本学は、大学自らが大学のあり方を探求していくことを目的として2014年に大学総合研究センターを設置し、自律的、持続的な大学改革を推進するため、センター設立当初から、高等教育行政に精通した人材を求めていました。同センターは、元高等教育局長が高等教育に関する高い識見および著作権制度についての優れた教育・研究業績を有しており、本学教授(任期付)としてふさわしいと判断し、採用を決定いたしました。

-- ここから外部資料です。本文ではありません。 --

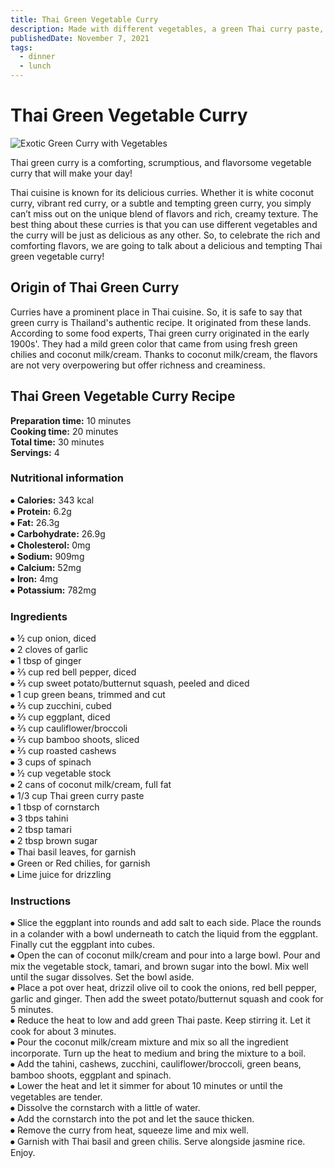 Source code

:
 ```yaml
---
title: Thai Green Vegetable Curry
description: Made with different vegetables, a green Thai curry paste, creamy coconut milk/cream. This curry is a feast for your eyes!
publishedDate: November 7, 2021
tags:
  - dinner
  - lunch
---
```


# Thai Green Vegetable Curry

![Exotic Green Curry with Vegetables](/greencurry.jpg "image")

Thai green curry is a comforting, scrumptious, and flavorsome vegetable curry that will make your day!

Thai cuisine is known for its delicious curries. Whether it is white coconut curry, vibrant red curry, or a subtle and tempting green curry, you simply can’t miss out on the unique blend of flavors and rich, creamy texture. The best thing about these curries is that you can use different vegetables and the curry will be just as delicious as any other. So, to celebrate the rich and comforting flavors, we are going to talk about a delicious and tempting Thai green vegetable curry!

## Origin of Thai Green Curry

Curries have a prominent place in Thai cuisine. So, it is safe to say that green curry is Thailand's authentic recipe. It originated from these lands. According to some food experts, Thai green curry originated in the early 1900s'. They had a mild green color that came from using fresh green chilies and coconut milk/cream. Thanks to coconut milk/cream, the flavors are not very overpowering but offer richness and creaminess.

## Thai Green Vegetable Curry Recipe

**Preparation time:** 10 minutes  
**Cooking time:** 20 minutes  
**Total time:** 30 minutes  
**Servings:** 4

### Nutritional information

⦁ **Calories:** 343 kcal  
⦁ **Protein:** 6.2g  
⦁ **Fat:** 26.3g  
⦁ **Carbohydrate:** 26.9g  
⦁ **Cholesterol:** 0mg  
⦁ **Sodium:** 909mg  
⦁ **Calcium:** 52mg  
⦁ **Iron:** 4mg  
⦁ **Potassium:** 782mg

### Ingredients

⦁ ½ cup onion, diced  
⦁ 2 cloves of garlic  
⦁ 1 tbsp of ginger  
⦁ ⅔ cup red bell pepper, diced  
⦁ ⅔ cup sweet potato/butternut squash, peeled and diced  
⦁ 1 cup green beans, trimmed and cut  
⦁ ⅔ cup zucchini, cubed  
⦁ ⅔ cup eggplant, diced  
⦁ ⅔ cup cauliflower/broccoli  
⦁ ⅔ cup bamboo shoots, sliced  
⦁ ⅔ cup roasted cashews  
⦁ 3 cups of spinach  
⦁ ½ cup vegetable stock  
⦁ 2 cans of coconut milk/cream, full fat  
⦁ 1/3 cup Thai green curry paste  
⦁ 1 tbsp of cornstarch  
⦁ 3 tbps tahini  
⦁ 2 tbsp tamari  
⦁ 2 tbsp brown sugar  
⦁ Thai basil leaves, for garnish  
⦁ Green or Red chilies, for garnish  
⦁ Lime juice for drizzling

### Instructions

⦁ Slice the eggplant into rounds and add salt to each side. Place the rounds in a colander with a bowl underneath to catch the liquid from the eggplant. Finally cut the eggplant into cubes.  
⦁ Open the can of coconut milk/cream and pour into a large bowl. Pour and mix the vegetable stock, tamari, and brown sugar into the bowl. Mix well until the sugar dissolves. Set the bowl aside.  
⦁ Place a pot over heat, drizzil olive oil to cook the onions, red bell pepper, garlic and ginger. Then add the sweet potato/butternut squash and cook for 5 minutes.  
⦁ Reduce the heat to low and add green Thai paste. Keep stirring it. Let it cook for about 3 minutes.  
⦁ Pour the coconut milk/cream mixture and mix so all the ingredient incorporate. Turn up the heat to medium and bring the mixture to a boil.  
⦁ Add the tahini, cashews, zucchini, cauliflower/broccoli, green beans, bamboo shoots, eggplant and spinach.  
⦁ Lower the heat and let it simmer for about 10 minutes or until the vegetables are tender.  
⦁ Dissolve the cornstarch with a little of water.  
⦁ Add the cornstarch into the pot and let the sauce thicken.  
⦁ Remove the curry from heat, squeeze lime and mix well.  
⦁ Garnish with Thai basil and green chilis. Serve alongside jasmine rice. Enjoy.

この教員採用は、「教員としての採用は再就職等規制に抵触しない」あるいは「早稲田大学における正規の採用手続きが文部科学省退職後に開始されたものであれば問題ない」という文部科学省大臣官房人事課の見解に基づいて、元局長が文部科学省を退職した後に、所定の手続きに則って、進められたものです。

しかしながら、委員会の指摘するように、文部科学省大臣官房人事課を通じて、退職直前の高等教育局長に関する情報提供が本学人事部にあり、文部科学省および元局長の当該行為が国家公務員法第106条の2第1項および第106条の3第1項に違反するものと認定されました。

再就職等規制に関する本学の理解が不足していたことにより、文部科学省の違法な斡旋行為を止められなかったことについては、反省しております。

さらに、その後の委員会調査の過程において、本学人事部担当者は、1回目の事情聴取では、文部科学省の依頼に基づき、同省作成の想定問答に沿って供述しましたが、事の重大性に鑑み、2回目以降は自ら積極的に事実を供述し、委員会の調査に真摯に協力しました。本学としても、一時的ではあれ、委員会の調査を混乱させたことについて、関係各位にお詫び申し上げます。

なお、本学としては、少なくとも2008年の改正法施行後は、文部科学省出身者を専任の教授として採用したのは初めてであり、不当な癒着はありません。また、今回の採用の前後を問わず、文部科学省との関係で、不適切な利益供与・便宜供与を求めたこともなければ、これを受けたことも、一切ありません。

本学は、委員会が公表した調査結果を真摯に受け止め、国家公務員の再就職等に関わるガイドラインを遵守し、私立大学と文部科学省との関係にあらぬ疑いを抱かれ、国民全体、学生、教職員の高等教育に対する信頼を失うような事態が生じることがないように万全の対応を徹底してまいります。